Below are several records. Retype exactly those lines running from the one with "- Download SDL2_image, SDL2_ttf,SDL2,SDL2_mixer" through the one with "with the manager", end lines included, and no others.
=-=-=
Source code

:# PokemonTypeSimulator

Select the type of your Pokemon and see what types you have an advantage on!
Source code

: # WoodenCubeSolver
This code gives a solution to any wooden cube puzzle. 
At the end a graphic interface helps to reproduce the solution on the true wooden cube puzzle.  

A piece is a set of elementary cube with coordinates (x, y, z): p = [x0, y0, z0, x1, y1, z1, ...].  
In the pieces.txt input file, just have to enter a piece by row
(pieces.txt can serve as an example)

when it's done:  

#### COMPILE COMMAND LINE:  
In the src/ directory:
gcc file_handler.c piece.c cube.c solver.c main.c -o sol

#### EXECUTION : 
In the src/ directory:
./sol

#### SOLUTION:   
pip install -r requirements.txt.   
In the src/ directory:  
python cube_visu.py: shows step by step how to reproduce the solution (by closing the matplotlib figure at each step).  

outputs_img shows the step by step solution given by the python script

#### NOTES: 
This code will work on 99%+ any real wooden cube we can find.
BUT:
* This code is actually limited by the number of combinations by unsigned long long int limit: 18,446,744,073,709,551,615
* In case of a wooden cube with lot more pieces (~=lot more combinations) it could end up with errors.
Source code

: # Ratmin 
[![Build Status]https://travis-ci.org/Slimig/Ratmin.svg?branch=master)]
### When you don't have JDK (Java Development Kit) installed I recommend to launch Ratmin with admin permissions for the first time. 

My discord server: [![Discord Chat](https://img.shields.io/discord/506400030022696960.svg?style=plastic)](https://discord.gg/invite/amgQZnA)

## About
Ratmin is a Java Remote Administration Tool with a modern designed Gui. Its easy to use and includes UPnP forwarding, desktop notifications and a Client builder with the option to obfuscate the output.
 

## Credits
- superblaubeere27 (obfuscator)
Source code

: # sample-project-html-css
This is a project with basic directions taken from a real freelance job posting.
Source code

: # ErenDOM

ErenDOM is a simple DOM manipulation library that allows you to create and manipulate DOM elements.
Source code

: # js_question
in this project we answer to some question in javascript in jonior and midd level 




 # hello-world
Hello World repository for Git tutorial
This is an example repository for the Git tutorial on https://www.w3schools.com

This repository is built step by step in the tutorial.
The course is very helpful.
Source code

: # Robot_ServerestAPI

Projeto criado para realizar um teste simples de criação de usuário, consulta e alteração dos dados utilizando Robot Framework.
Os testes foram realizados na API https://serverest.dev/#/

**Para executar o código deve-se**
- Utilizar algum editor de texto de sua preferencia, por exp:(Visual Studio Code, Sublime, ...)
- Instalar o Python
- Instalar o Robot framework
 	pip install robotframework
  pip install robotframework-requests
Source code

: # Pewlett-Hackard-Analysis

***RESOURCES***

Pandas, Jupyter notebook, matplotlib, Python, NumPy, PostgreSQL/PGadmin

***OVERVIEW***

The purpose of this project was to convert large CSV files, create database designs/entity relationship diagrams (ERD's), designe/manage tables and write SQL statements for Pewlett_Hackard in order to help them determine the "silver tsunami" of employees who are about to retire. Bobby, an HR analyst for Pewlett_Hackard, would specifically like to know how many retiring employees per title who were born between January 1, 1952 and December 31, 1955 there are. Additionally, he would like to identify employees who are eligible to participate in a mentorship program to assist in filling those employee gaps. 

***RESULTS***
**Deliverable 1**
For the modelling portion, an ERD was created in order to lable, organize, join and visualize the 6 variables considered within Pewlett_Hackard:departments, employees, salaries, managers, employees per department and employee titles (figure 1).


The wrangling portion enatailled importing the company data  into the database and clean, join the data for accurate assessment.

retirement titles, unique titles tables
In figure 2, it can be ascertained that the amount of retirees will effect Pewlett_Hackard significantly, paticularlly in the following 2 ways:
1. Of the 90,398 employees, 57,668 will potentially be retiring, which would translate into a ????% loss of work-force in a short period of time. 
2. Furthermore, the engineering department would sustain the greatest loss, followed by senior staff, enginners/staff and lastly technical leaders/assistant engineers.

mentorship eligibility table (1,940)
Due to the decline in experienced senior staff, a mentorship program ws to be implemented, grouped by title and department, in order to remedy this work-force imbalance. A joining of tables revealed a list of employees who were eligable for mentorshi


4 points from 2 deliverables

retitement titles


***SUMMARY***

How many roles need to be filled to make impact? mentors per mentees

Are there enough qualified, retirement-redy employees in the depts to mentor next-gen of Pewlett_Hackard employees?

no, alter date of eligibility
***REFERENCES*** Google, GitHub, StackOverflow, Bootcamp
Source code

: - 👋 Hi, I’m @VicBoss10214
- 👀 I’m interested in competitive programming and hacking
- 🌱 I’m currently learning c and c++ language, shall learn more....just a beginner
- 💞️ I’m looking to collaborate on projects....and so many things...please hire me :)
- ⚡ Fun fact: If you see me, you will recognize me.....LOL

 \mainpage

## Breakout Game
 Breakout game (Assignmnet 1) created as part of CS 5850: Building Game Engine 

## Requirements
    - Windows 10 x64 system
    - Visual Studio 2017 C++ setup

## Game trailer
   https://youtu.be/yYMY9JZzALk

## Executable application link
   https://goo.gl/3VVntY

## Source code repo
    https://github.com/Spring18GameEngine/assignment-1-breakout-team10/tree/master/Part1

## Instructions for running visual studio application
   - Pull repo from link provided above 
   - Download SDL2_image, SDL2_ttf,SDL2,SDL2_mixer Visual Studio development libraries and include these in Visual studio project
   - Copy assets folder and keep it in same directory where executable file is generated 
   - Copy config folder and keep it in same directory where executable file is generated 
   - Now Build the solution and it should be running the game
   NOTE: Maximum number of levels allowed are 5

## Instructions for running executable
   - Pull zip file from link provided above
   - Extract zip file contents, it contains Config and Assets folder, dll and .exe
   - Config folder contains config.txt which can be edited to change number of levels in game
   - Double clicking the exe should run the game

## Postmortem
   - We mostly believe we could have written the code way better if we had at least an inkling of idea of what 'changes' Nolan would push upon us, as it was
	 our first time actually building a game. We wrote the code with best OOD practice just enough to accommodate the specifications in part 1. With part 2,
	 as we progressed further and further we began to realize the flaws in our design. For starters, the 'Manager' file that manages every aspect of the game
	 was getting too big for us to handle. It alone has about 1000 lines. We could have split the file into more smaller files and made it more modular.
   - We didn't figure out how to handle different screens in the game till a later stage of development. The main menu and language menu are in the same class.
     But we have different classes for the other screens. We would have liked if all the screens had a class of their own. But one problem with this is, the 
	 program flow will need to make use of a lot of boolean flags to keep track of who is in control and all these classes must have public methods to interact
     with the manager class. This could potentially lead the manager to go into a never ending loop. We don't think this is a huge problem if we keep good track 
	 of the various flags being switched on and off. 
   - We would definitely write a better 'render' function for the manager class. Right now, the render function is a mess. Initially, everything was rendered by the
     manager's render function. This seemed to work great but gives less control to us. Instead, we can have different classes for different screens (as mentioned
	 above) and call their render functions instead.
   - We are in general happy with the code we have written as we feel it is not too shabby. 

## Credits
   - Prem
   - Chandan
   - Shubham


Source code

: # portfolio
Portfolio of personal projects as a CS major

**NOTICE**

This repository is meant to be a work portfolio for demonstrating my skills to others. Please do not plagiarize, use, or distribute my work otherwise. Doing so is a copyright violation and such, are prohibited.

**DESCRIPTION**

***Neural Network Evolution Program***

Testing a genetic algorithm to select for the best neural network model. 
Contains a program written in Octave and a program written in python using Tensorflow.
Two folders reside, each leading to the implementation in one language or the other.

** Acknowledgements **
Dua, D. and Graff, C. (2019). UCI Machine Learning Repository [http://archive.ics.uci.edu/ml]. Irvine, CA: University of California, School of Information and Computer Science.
=-=-=
◆ Answer for this exercise:
   - Download SDL2_image, SDL2_ttf,SDL2,SDL2_mixer Visual Studio development libraries and include these in Visual studio project
   - Copy assets folder and keep it in same directory where executable file is generated 
   - Copy config folder and keep it in same directory where executable file is generated 
   - Now Build the solution and it should be running the game
   NOTE: Maximum number of levels allowed are 5

## Instructions for running executable
   - Pull zip file from link provided above
   - Extract zip file contents, it contains Config and Assets folder, dll and .exe
   - Config folder contains config.txt which can be edited to change number of levels in game
   - Double clicking the exe should run the game

## Postmortem
   - We mostly believe we could have written the code way better if we had at least an inkling of idea of what 'changes' Nolan would push upon us, as it was
	 our first time actually building a game. We wrote the code with best OOD practice just enough to accommodate the specifications in part 1. With part 2,
	 as we progressed further and further we began to realize the flaws in our design. For starters, the 'Manager' file that manages every aspect of the game
	 was getting too big for us to handle. It alone has about 1000 lines. We could have split the file into more smaller files and made it more modular.
   - We didn't figure out how to handle different screens in the game till a later stage of development. The main menu and language menu are in the same class.
     But we have different classes for the other screens. We would have liked if all the screens had a class of their own. But one problem with this is, the 
	 program flow will need to make use of a lot of boolean flags to keep track of who is in control and all these classes must have public methods to interact
     with the manager class. This could potentially lead the manager to go into a never ending loop. We don't think this is a huge problem if we keep good track 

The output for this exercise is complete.